── TASK INPUTS ──

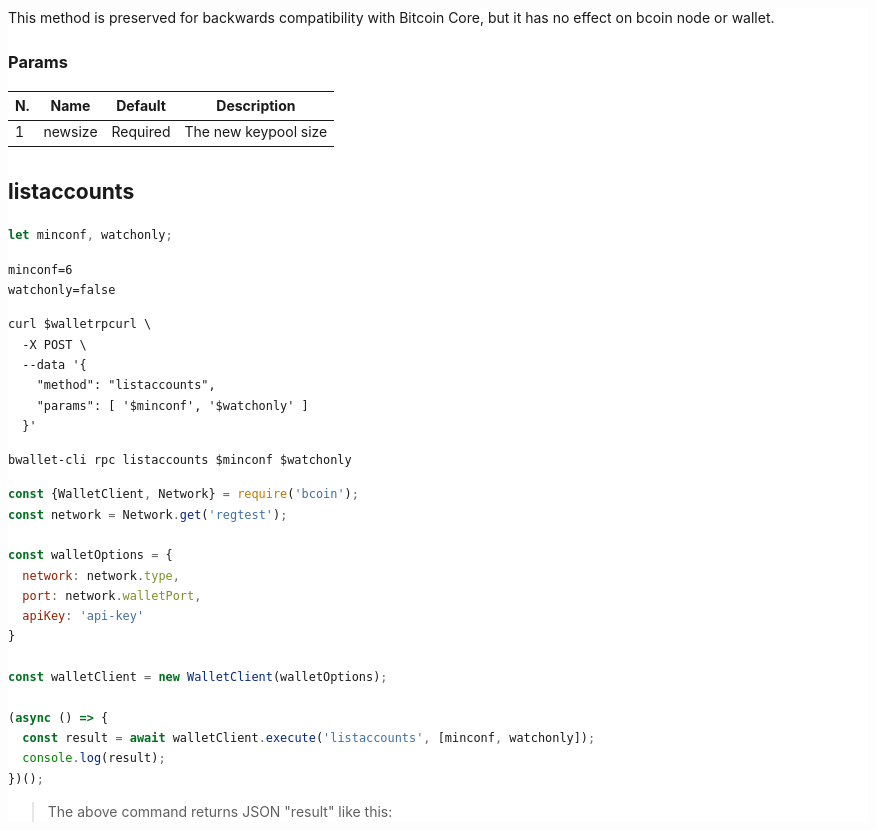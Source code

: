 <aside class="alert">
This method is preserved for backwards compatibility with Bitcoin Core,
but it has no effect on bcoin node or wallet.
</aside>

### Params
N. | Name | Default |  Description
--------- | --------- | --------- | -----------
1 | newsize | Required | The new keypool size



## listaccounts

```javascript
let minconf, watchonly;
```

```shell--vars
minconf=6
watchonly=false
```

```shell--curl
curl $walletrpcurl \
  -X POST \
  --data '{
    "method": "listaccounts",
    "params": [ '$minconf', '$watchonly' ]
  }'
```

```shell--cli
bwallet-cli rpc listaccounts $minconf $watchonly
```

```javascript
const {WalletClient, Network} = require('bcoin');
const network = Network.get('regtest');

const walletOptions = {
  network: network.type,
  port: network.walletPort,
  apiKey: 'api-key'
}

const walletClient = new WalletClient(walletOptions);

(async () => {
  const result = await walletClient.execute('listaccounts', [minconf, watchonly]);
  console.log(result);
})();
```

> The above command returns JSON "result" like this:
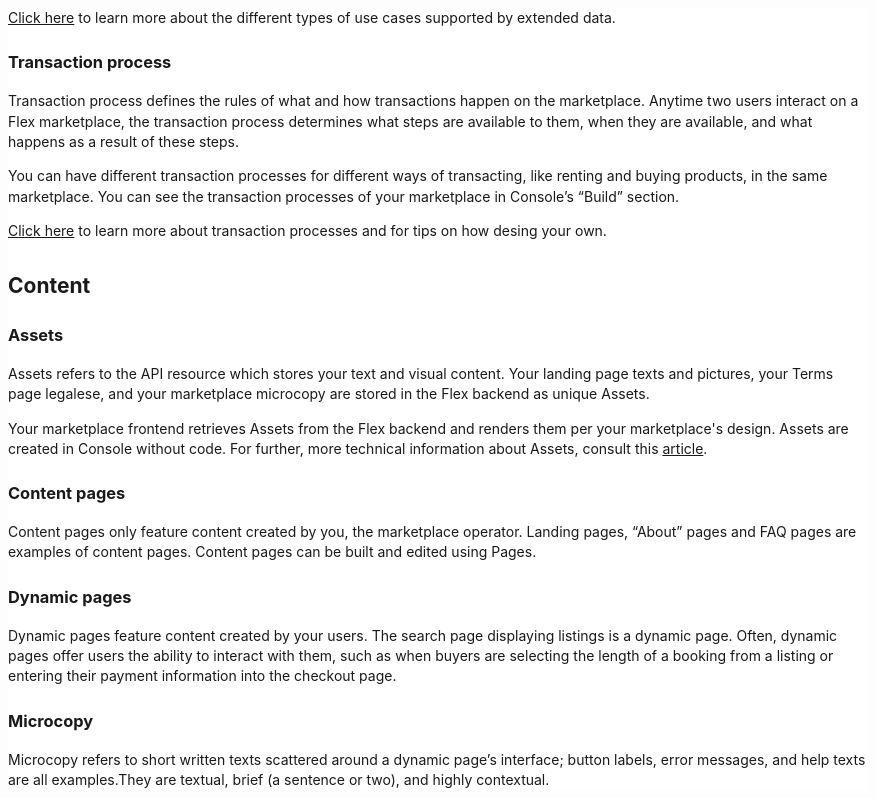 [Click here](https://www.sharetribe.com/docs/concepts/extended-data-introduction/)
to learn more about the different types of use cases supported by
extended data.

### Transaction process

Transaction process defines the rules of what and how transactions
happen on the marketplace. Anytime two users interact on a Flex
marketplace, the transaction process determines what steps are available
to them, when they are available, and what happens as a result of these
steps.

You can have different transaction processes for different ways of
transacting, like renting and buying products, in the same marketplace.
You can see the transaction processes of your marketplace in Console’s
“Build” section.

[Click here](https://www.sharetribe.com/docs/concepts/transaction-process/)
to learn more about transaction processes and for tips on how desing
your own.

## Content

### Assets

Assets refers to the API resource which stores your text and visual
content. Your landing page texts and pictures, your Terms page legalese,
and your marketplace microcopy are stored in the Flex backend as unique
Assets.

Your marketplace frontend retrieves Assets from the Flex backend and
renders them per your marketplace's design. Assets are created in
Console without code. For further, more technical information about
Assets, consult this
[article](https://www.sharetribe.com/docs/references/assets/).

### Content pages

Content pages only feature content created by you, the marketplace
operator. Landing pages, “About” pages and FAQ pages are examples of
content pages. Content pages can be built and edited using Pages.

### Dynamic pages

Dynamic pages feature content created by your users. The search page
displaying listings is a dynamic page. Often, dynamic pages offer users
the ability to interact with them, such as when buyers are selecting the
length of a booking from a listing or entering their payment information
into the checkout page.

### Microcopy

Microcopy refers to short written texts scattered around a dynamic
page’s interface; button labels, error messages, and help texts are all
examples.They are textual, brief (a sentence or two), and highly
contextual.

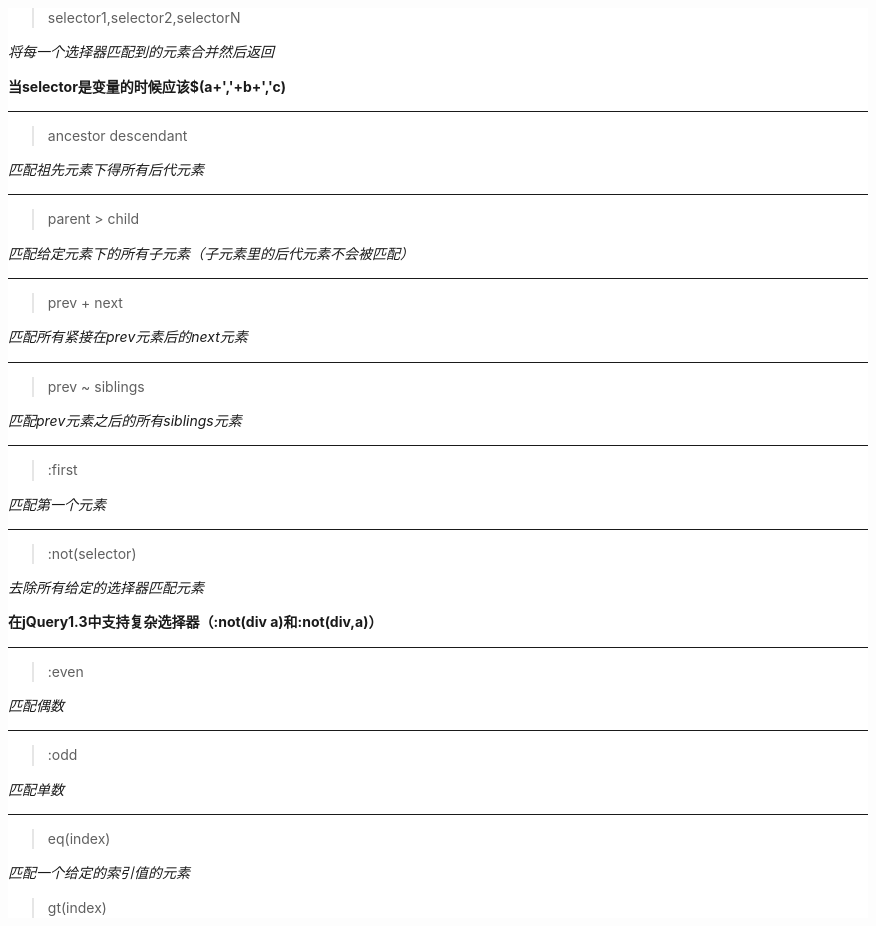 > selector1,selector2,selectorN

*将每一个选择器匹配到的元素合并然后返回*

**当selector是变量的时候应该$(a+','+b+','c)**

***

> ancestor descendant

*匹配祖先元素下得所有后代元素*

***

> parent > child

*匹配给定元素下的所有子元素（子元素里的后代元素不会被匹配）*

***

> prev + next

*匹配所有紧接在prev元素后的next元素*

***

> prev ~ siblings

*匹配prev元素之后的所有siblings元素*

***

> :first

*匹配第一个元素*

***

> :not(selector)

*去除所有给定的选择器匹配元素*

**在jQuery1.3中支持复杂选择器（:not(div a)和:not(div,a)）**

***

> :even

*匹配偶数*

***

> :odd

*匹配单数*

***

> eq(index)

*匹配一个给定的索引值的元素*

> gt(index)
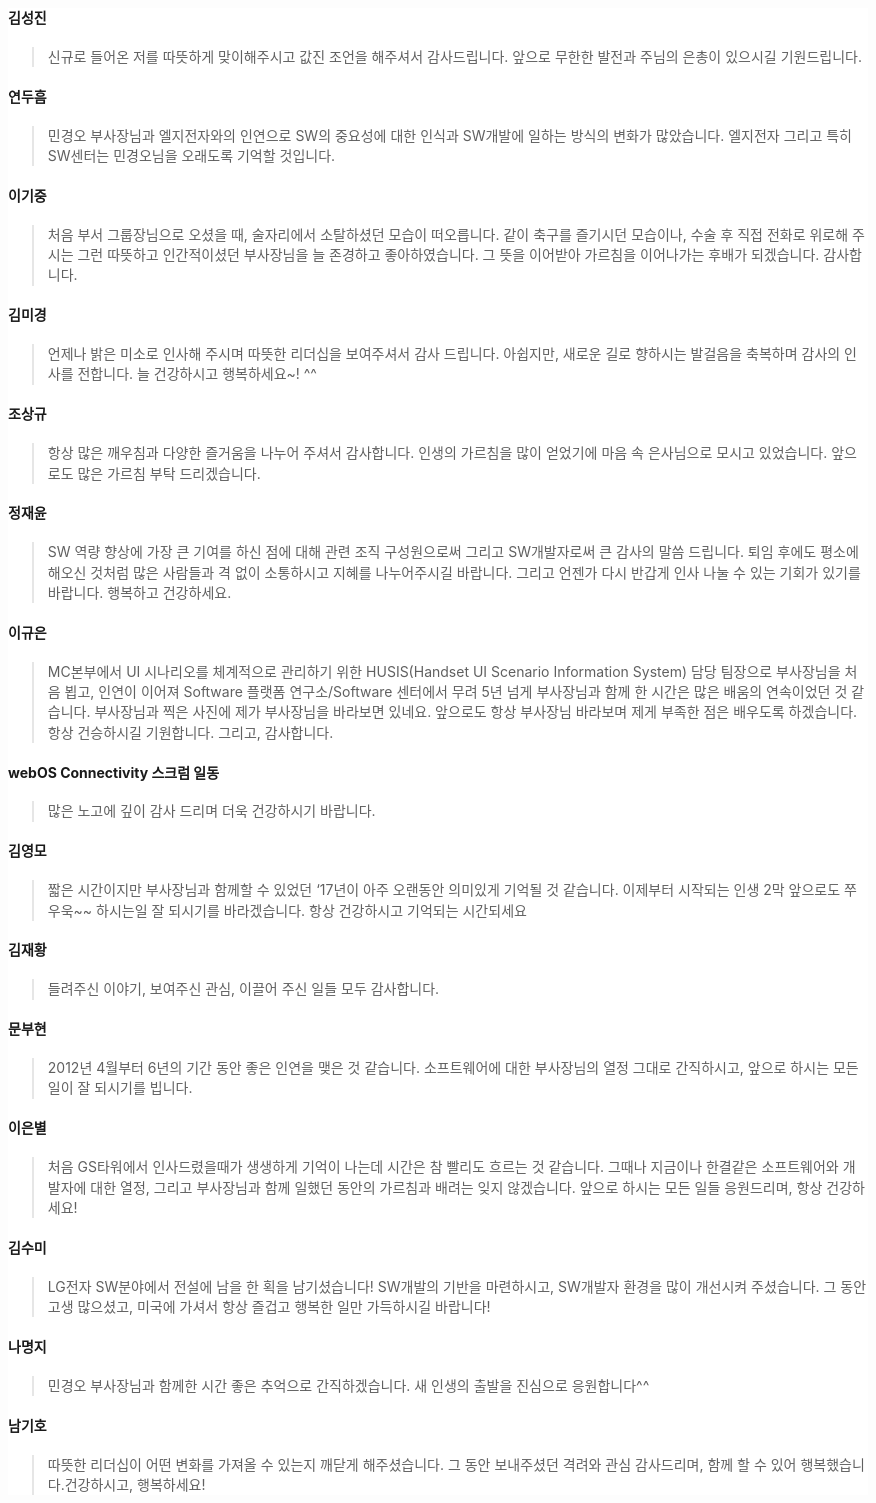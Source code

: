 #### 김성진
> 신규로 들어온 저를 따뜻하게 맞이해주시고 값진 조언을 해주셔서 감사드립니다. 앞으로 무한한 발전과 주님의 은총이 있으시길 기원드립니다.

#### 연두흠
> 민경오 부사장님과 엘지전자와의 인연으로 SW의 중요성에 대한 인식과 SW개발에 일하는 방식의 변화가 많았습니다. 엘지전자 그리고 특히 SW센터는 민경오님을 오래도록 기억할 것입니다.

#### 이기중
> 처음 부서 그룹장님으로 오셨을 때, 술자리에서 소탈하셨던 모습이 떠오릅니다. 같이 축구를 즐기시던 모습이나, 수술 후 직접 전화로 위로해 주시는 그런 따뜻하고 인간적이셨던 부사장님을 늘 존경하고 좋아하였습니다. 그 뜻을 이어받아 가르침을 이어나가는 후배가 되겠습니다. 감사합니다.

#### 김미경
> 언제나 밝은 미소로 인사해 주시며 따뜻한 리더십을 보여주셔서 감사 드립니다. 아쉽지만, 새로운 길로 향하시는 발걸음을 축복하며 감사의 인사를 전합니다. 늘 건강하시고 행복하세요~! ^^ 

#### 조상규
> 항상 많은 깨우침과 다양한 즐거움을 나누어 주셔서 감사합니다. 인생의 가르침을 많이 얻었기에 마음 속 은사님으로 모시고 있었습니다. 앞으로도 많은 가르침 부탁 드리겠습니다.

#### 정재윤
> SW 역량 향상에 가장 큰 기여를 하신 점에 대해 관련 조직 구성원으로써 그리고 SW개발자로써 큰 감사의 말씀 드립니다. 퇴임 후에도 평소에 해오신 것처럼 많은 사람들과 격 없이 소통하시고 지혜를 나누어주시길 바랍니다. 그리고 언젠가 다시 반갑게 인사 나눌 수 있는 기회가 있기를 바랍니다. 행복하고 건강하세요.

#### 이규은
> MC본부에서 UI 시나리오를 체계적으로 관리하기 위한 HUSIS(Handset UI Scenario Information System) 담당 팀장으로 부사장님을 처음 뵙고, 인연이 이어져 Software 플랫폼 연구소/Software 센터에서 무려 5년 넘게 부사장님과 함께 한 시간은 많은 배움의 연속이었던 것 같습니다. 부사장님과 찍은 사진에 제가 부사장님을 바라보면 있네요. 앞으로도 항상 부사장님 바라보며 제게 부족한 점은 배우도록 하겠습니다. 항상 건승하시길 기원합니다. 그리고, 감사합니다.

#### webOS Connectivity 스크럼 일동
> 많은 노고에 깊이 감사 드리며 더욱 건강하시기 바랍니다. 

#### 김영모
> 짧은 시간이지만 부사장님과 함께할 수 있었던 ‘17년이 아주 오랜동안 의미있게 기억될 것 같습니다. 이제부터 시작되는 인생 2막 앞으로도 쭈우욱~~ 하시는일 잘 되시기를 바라겠습니다. 항상 건강하시고 기억되는 시간되세요

#### 김재황
> 들려주신 이야기, 보여주신 관심, 이끌어 주신 일들 모두 감사합니다.

#### 문부현
> 2012년 4월부터 6년의 기간 동안 좋은 인연을 맺은 것 같습니다. 소프트웨어에 대한 부사장님의 열정 그대로 간직하시고, 앞으로 하시는 모든 일이 잘 되시기를 빕니다.

#### 이은별
> 처음 GS타워에서 인사드렸을때가 생생하게 기억이 나는데 시간은 참 빨리도 흐르는 것 같습니다. 그때나 지금이나 한결같은 소프트웨어와 개발자에 대한 열정, 그리고 부사장님과 함께 일했던 동안의 가르침과 배려는 잊지 않겠습니다. 앞으로 하시는 모든 일들 응원드리며, 항상 건강하세요!

#### 김수미
> LG전자 SW분야에서 전설에 남을 한 획을 남기셨습니다! SW개발의 기반을 마련하시고, SW개발자 환경을 많이 개선시켜 주셨습니다. 그 동안 고생 많으셨고, 미국에 가셔서 항상 즐겁고 행복한 일만 가득하시길 바랍니다!

#### 나명지
> 민경오 부사장님과 함께한 시간 좋은 추억으로 간직하겠습니다. 새 인생의 출발을 진심으로 응원합니다^^

#### 남기호
> 따뜻한 리더십이 어떤 변화를 가져올 수 있는지 깨닫게 해주셨습니다. 그 동안 보내주셨던 격려와 관심 감사드리며, 함께 할 수 있어 행복했습니다.건강하시고, 행복하세요!
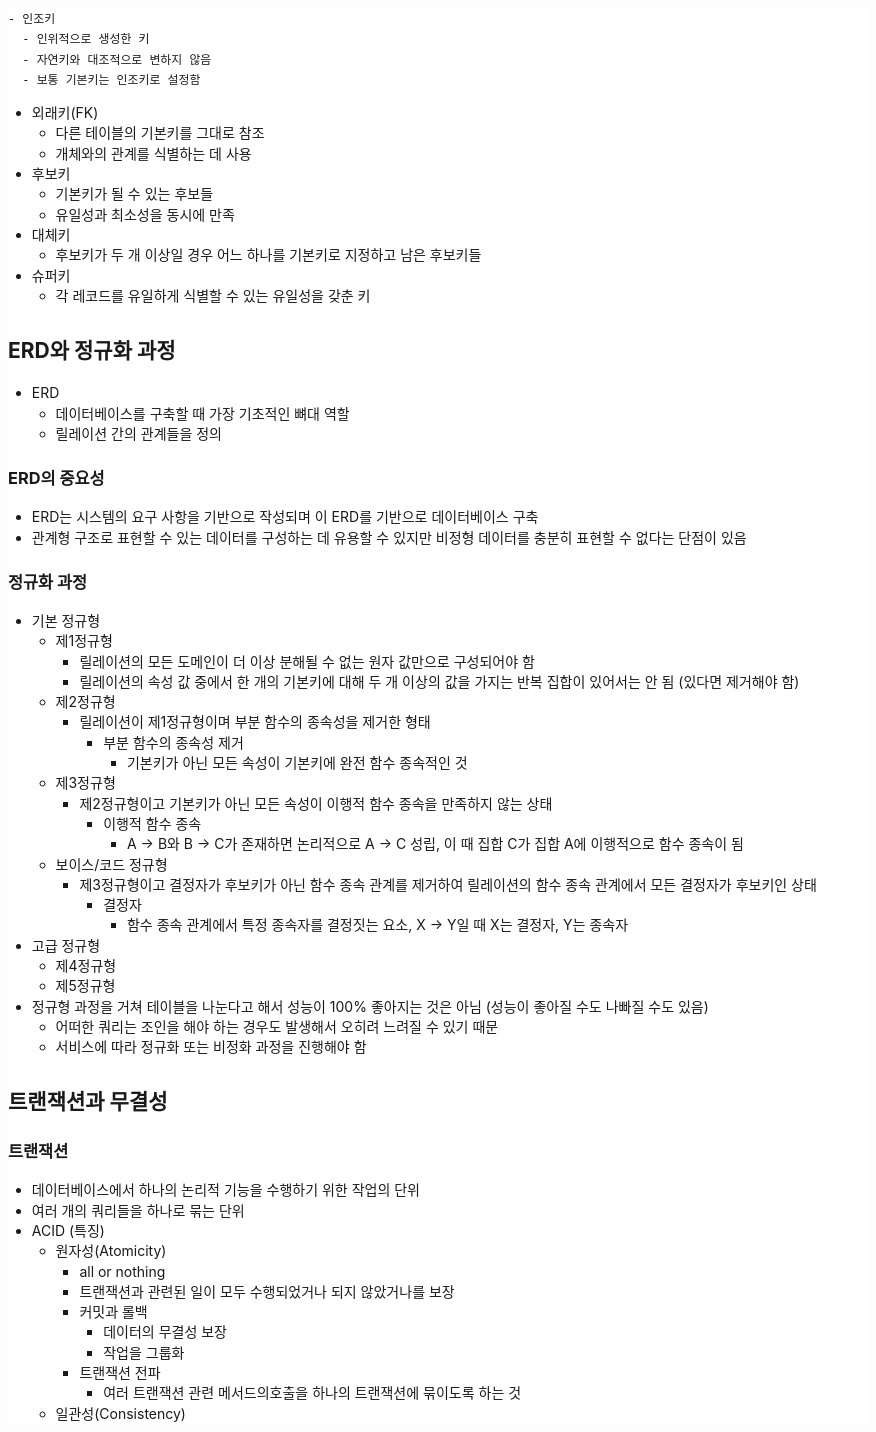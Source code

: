     - 인조키
      - 인위적으로 생성한 키
      - 자연키와 대조적으로 변하지 않음
      - 보통 기본키는 인조키로 설정함
- 외래키(FK)
  - 다른 테이블의 기본키를 그대로 참조
  - 개체와의 관계를 식별하는 데 사용
- 후보키
  - 기본키가 될 수 있는 후보들
  - 유일성과 최소성을 동시에 만족
- 대체키
  - 후보키가 두 개 이상일 경우 어느 하나를 기본키로 지정하고 남은 후보키들
- 슈퍼키
  - 각 레코드를 유일하게 식별할 수 있는 유일성을 갖춘 키

## ERD와 정규화 과정
- ERD
  - 데이터베이스를 구축할 때 가장 기초적인 뼈대 역할
  - 릴레이션 간의 관계들을 정의
### ERD의 중요성
- ERD는 시스템의 요구 사항을 기반으로 작성되며 이 ERD를 기반으로 데이터베이스 구축
- 관계형 구조로 표현할 수 있는 데이터를 구성하는 데 유용할 수 있지만 비정형 데이터를 충분히 표현할 수 없다는 단점이 있음
### 정규화 과정
- 기본 정규형
  - 제1정규형
    - 릴레이션의 모든 도메인이 더 이상 분해될 수 없는 원자 값만으로 구성되어야 함
    - 릴레이션의 속성 값 중에서 한 개의 기본키에 대해 두 개 이상의 값을 가지는 반복 집합이 있어서는 안 됨 (있다면 제거해야 함)
  - 제2정규형
    - 릴레이션이 제1정규형이며 부분 함수의 종속성을 제거한 형태
      - 부분 함수의 종속성 제거
        - 기본키가 아닌 모든 속성이 기본키에 완전 함수 종속적인 것
  - 제3정규형
    - 제2정규형이고 기본키가 아닌 모든 속성이 이행적 함수 종속을 만족하지 않는 상태
      - 이행적 함수 종속
        - A → B와 B → C가 존재하면 논리적으로 A → C 성립, 이 때 집합 C가 집합 A에 이행적으로 함수 종속이 됨
  - 보이스/코드 정규형
    - 제3정규형이고 결정자가 후보키가 아닌 함수 종속 관계를 제거하여 릴레이션의 함수 종속 관계에서 모든 결정자가 후보키인 상태
      - 결정자
        - 함수 종속 관계에서 특정 종속자를 결정짓는 요소, X → Y일 때 X는 결정자, Y는 종속자
- 고급 정규형
  - 제4정규형
  - 제5정규형
- 정규형 과정을 거쳐 테이블을 나눈다고 해서 성능이 100% 좋아지는 것은 아님 (성능이 좋아질 수도 나빠질 수도 있음)
  - 어떠한 쿼리는 조인을 해야 하는 경우도 발생해서 오히려 느려질 수 있기 때문
  - 서비스에 따라 정규화 또는 비정화 과정을 진행해야 함

## 트랜잭션과 무결성
### 트랜잭션
- 데이터베이스에서 하나의 논리적 기능을 수행하기 위한 작업의 단위
- 여러 개의 쿼리들을 하나로 묶는 단위
- ACID (특징)
  - 원자성(Atomicity)
    - all or nothing
    - 트랜잭션과 관련된 일이 모두 수행되었거나 되지 않았거나를 보장
    - 커밋과 롤백
      - 데이터의 무결성 보장
      - 작업을 그룹화
    - 트랜잭션 전파
      - 여러 트랜잭션 관련 메서드의호출을 하나의 트랜잭션에 묶이도록 하는 것
  - 일관성(Consistency)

───

[BRIEF]: Copy each line above where "const" appears.

[ANSWER TO THIS EXERCISE]:
const {WalletClient, Network} = require('bcoin');
const network = Network.get('regtest');
const walletOptions = {
const walletClient = new WalletClient(walletOptions);
  const result = await walletClient.execute('listaccounts', [minconf, watchonly]);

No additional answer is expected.